Everyone has different ideas when it comes to the quality of a translation. If you ask five different people to judge the quality of a piece, you will probably get five different answers.
But subjective assessments aren’t good enough: you can’t see trends, personal preferences will get in the way, stakeholder agreement can take time, and as a result, the end user will get inconsistent deliverables. But there is a way out of this. Define quality, and then measure and track it with a formal structure.
Our Director of Language Services, Katka Gasova, talked about this in the recent TAUS Quality is Communication webinar. She teaches us why and how to build a quality framework that drives the ability to control quality across all your deliverables. Keep reading for insights and tactics you can apply to your quest for quality.
Map your content types to quality levels
You have many different types of content—from websites to technical user manuals to online help to product reviews. Do you know and agree on what quality is required for each type? It may not have crossed your mind that quality could vary by content type. Depending on the purpose and importance of each content piece, you can pinpoint the exact right level of quality. (And doing so can positively impact your budget and schedule.)
For example, you might not need the same quality for a service manual as for a web page. While top quality may be required for highly visible marketing material, only the gist might be needed for product knowledge bases.
Categorize your content types and consider how to link them to specific quality levels such as:
- Premium: These deliverables will have no grammar, terminology, or fluency errors. The translation is faithful to the source text. Idioms, humor, and other regionalisms are adapted to the given locale. The source text’s tone of voice is preserved for the target locale.
- Standard: Translations will be accurate and grammatically correct, but the content may not be stylistically perfect and there may be unimportant inconsistencies in terminology.

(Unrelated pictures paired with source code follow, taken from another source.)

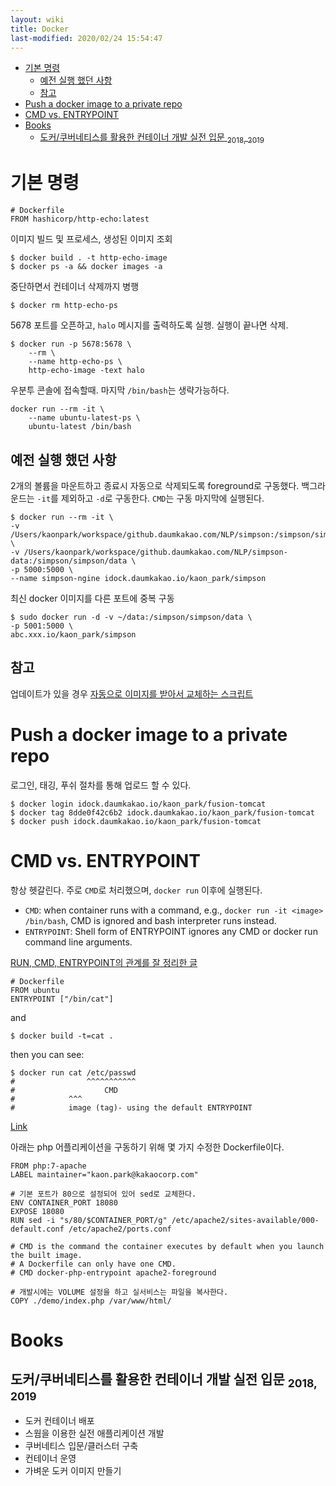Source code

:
 ```yaml
---
layout: wiki 
title: Docker
last-modified: 2020/02/24 15:54:47
---
```


<!-- TOC -->

- [기본 명령](#기본-명령)
    - [예전 실행 했던 사항](#예전-실행-했던-사항)
    - [참고](#참고)
- [Push a docker image to a private repo](#push-a-docker-image-to-a-private-repo)
- [CMD vs. ENTRYPOINT](#cmd-vs-entrypoint)
- [Books](#books)
    - [도커/쿠버네티스를 활용한 컨테이너 개발 실전 입문 <sub>2018, 2019</sub>](#도커쿠버네티스를-활용한-컨테이너-개발-실전-입문-2018-2019)

<!-- /TOC -->

# 기본 명령
```
# Dockerfile
FROM hashicorp/http-echo:latest
```

이미지 빌드 및 프로세스, 생성된 이미지 조회
```
$ docker build . -t http-echo-image
$ docker ps -a && docker images -a
```

중단하면서 컨테이너 삭제까지 병행

```
$ docker rm http-echo-ps
```

5678 포트를 오픈하고, `halo` 메시지를 출력하도록 실행. 실행이 끝나면 삭제.

```
$ docker run -p 5678:5678 \
    --rm \
    --name http-echo-ps \
    http-echo-image -text halo
```

우분투 콘솔에 접속할때. 마지막 `/bin/bash`는 생략가능하다.

```
docker run --rm -it \
    --name ubuntu-latest-ps \
    ubuntu-latest /bin/bash
```

## 예전 실행 했던 사항
2개의 볼륨을 마운트하고 종료시 자동으로 삭제되도록 foreground로 구동했다. 백그라운드는 `-it`를 제외하고 `-d`로 구동한다. `CMD`는 구동 마지막에 실행된다.

```
$ docker run --rm -it \
-v /Users/kaonpark/workspace/github.daumkakao.com/NLP/simpson:/simpson/simpson \
-v /Users/kaonpark/workspace/github.daumkakao.com/NLP/simpson-data:/simpson/simpson/data \
-p 5000:5000 \
--name simpson-ngine idock.daumkakao.io/kaon_park/simpson
```

최신 docker 이미지를 다른 포트에 중복 구동
```
$ sudo docker run -d -v ~/data:/simpson/simpson/data \
-p 5001:5000 \
abc.xxx.io/kaon_park/simpson
```

## 참고
업데이트가 있을 경우 [자동으로 이미지를 받아서 교체하는 스크립트](https://gist.github.com/likejazz/85c54f4c6b69e60cb7b75f806659153d)

# Push a docker image to a private repo
로그인, 태깅, 푸쉬 절차를 통해 업로드 할 수 있다.

```
$ docker login idock.daumkakao.io/kaon_park/fusion-tomcat
$ docker tag 8dde0f42c6b2 idock.daumkakao.io/kaon_park/fusion-tomcat
$ docker push idock.daumkakao.io/kaon_park/fusion-tomcat
```

# CMD vs. ENTRYPOINT
항상 헷갈린다. 주로 `CMD`로 처리했으며, `docker run` 이후에 실행된다.

- `CMD`: when container runs with a command, e.g., `docker run -it <image> /bin/bash`, CMD is ignored and bash interpreter runs instead.
- `ENTRYPOINT`: Shell form of ENTRYPOINT ignores any CMD or docker run command line arguments.

[RUN, CMD, ENTRYPOINT의 관계를 잘 정리한 글](http://goinbigdata.com/docker-run-vs-cmd-vs-entrypoint/)

```
# Dockerfile
FROM ubuntu
ENTRYPOINT ["/bin/cat"]
```
and
```
$ docker build -t=cat .
```
then you can see:
```
$ docker run cat /etc/passwd
#                ^^^^^^^^^^^
#                    CMD
#            ^^^      
#            image (tag)- using the default ENTRYPOINT
```
[Link](https://stackoverflow.com/a/21558992/3513266)

아래는 php 어플리케이션을 구동하기 위해 몇 가지 수정한 Dockerfile이다.
```
FROM php:7-apache
LABEL maintainer="kaon.park@kakaocorp.com"

# 기본 포트가 80으로 설정되어 있어 sed로 교체한다.
ENV CONTAINER_PORT 18080
EXPOSE 18080
RUN sed -i "s/80/$CONTAINER_PORT/g" /etc/apache2/sites-available/000-default.conf /etc/apache2/ports.conf

# CMD is the command the container executes by default when you launch the built image.
# A Dockerfile can only have one CMD.
# CMD docker-php-entrypoint apache2-foreground

# 개발시에는 VOLUME 설정을 하고 실서비스는 파일을 복사한다.
COPY ./demo/index.php /var/www/html/
```

# Books
## 도커/쿠버네티스를 활용한 컨테이너 개발 실전 입문 <sub>2018, 2019</sub>
- 도커 컨테이너 배포
- 스웜을 이용한 실전 애플리케이션 개발
- 쿠버네티스 입문/클러스터 구축
- 컨테이너 운영
- 가벼운 도커 이미지 만들기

- Basic: Deliverables with basic quality will be understandable and clear. They may have grammatical, stylistic, and terminology issues—but they won’t be serious.
Now that you’ve mapped deliverable types to quality levels, it’s time to build the framework for measuring and driving your quality program. There are five elements to this framework.
1. Error types
Error types help you understand the nature of translation mistakes. Typical error types include accuracy, language quality, fluency, punctuation, grammar, terminology, country standards, and any customer-specific requirements. You may follow existing industry standards such as SAE J2450, TAUS DQF/MQM, etc.
Besides specifying the main error types, it’s useful to define subcategories. Overtranslation, understranslation, TM match not adapted, incorrect date format, punctuation, grammar, spelling—these labels will help you further analyze the types of issues you find and identify root causes: terminology glossaries could be outdated, the translator’s performance could be inadequate, or the source could have been so ambiguous that it was difficult for the translator to be accurate, to name a few.
2. Error severity
Once you have determined error types, move on to severity. Errors can be categorized as critical, major, or minor. In this step, you consider the impact of the error in context. Does the error impact the reader’s ability to complete an action? Can the error have legal consequences for the product manufacturer? If yes, these errors would be severe. If not, they can be labeled as minor errors, just like extra spaces around quotation marks.
You may also want to define the severity of preferential or repetitive issues. The typical severity category is minor, or zero on a scale of 1 to 10, but if it’s a repetitive problem, the severity should be increased.
3. Error weight
Once you define error type and severity level, it’s time to assign a weight to each. Weights are expressed as a numeric value, for example in multiples of 1 or 5. If a reviewer marks an accuracy error as major, a weight of 5 is given. If that reviewer marks a terminology error as minor, then a weight of 1 is given. When you tally the points reported for each type and severity, you get a score.
4. Pass/fail threshold
Now you determine what scores are acceptable. The thresholds are based on allowed error points for a certain number of words (usually 500 or 1,000).
For example, 10 errors per 1,000 words might be a failing score for a user manual. Zero errors per 1,000 words might be a passing score for ad copy.
5. Build an evaluation form
The final step is to build a form for reviewers to use. Ideally, this happens using a CAT tool plug-in connected to the QA database. The scorecard—usually in Excel—is created automatically by extracting the data into a template. Nothing is left to the reviewer except to determine each error’s type and severity. Formulas then calculate the error points allowed for the word count, assign points for each error and its severity, and calculate whether the text passes or fails.
If you want to be able to track and measure quality in an objective way, there are no shortcuts: you need to assess the quality needs per content type and build a structured framework for defining errors. Soon you’ll be able to see patterns to quickly determine which fixes to make or leave alone, and which translators are performing for you.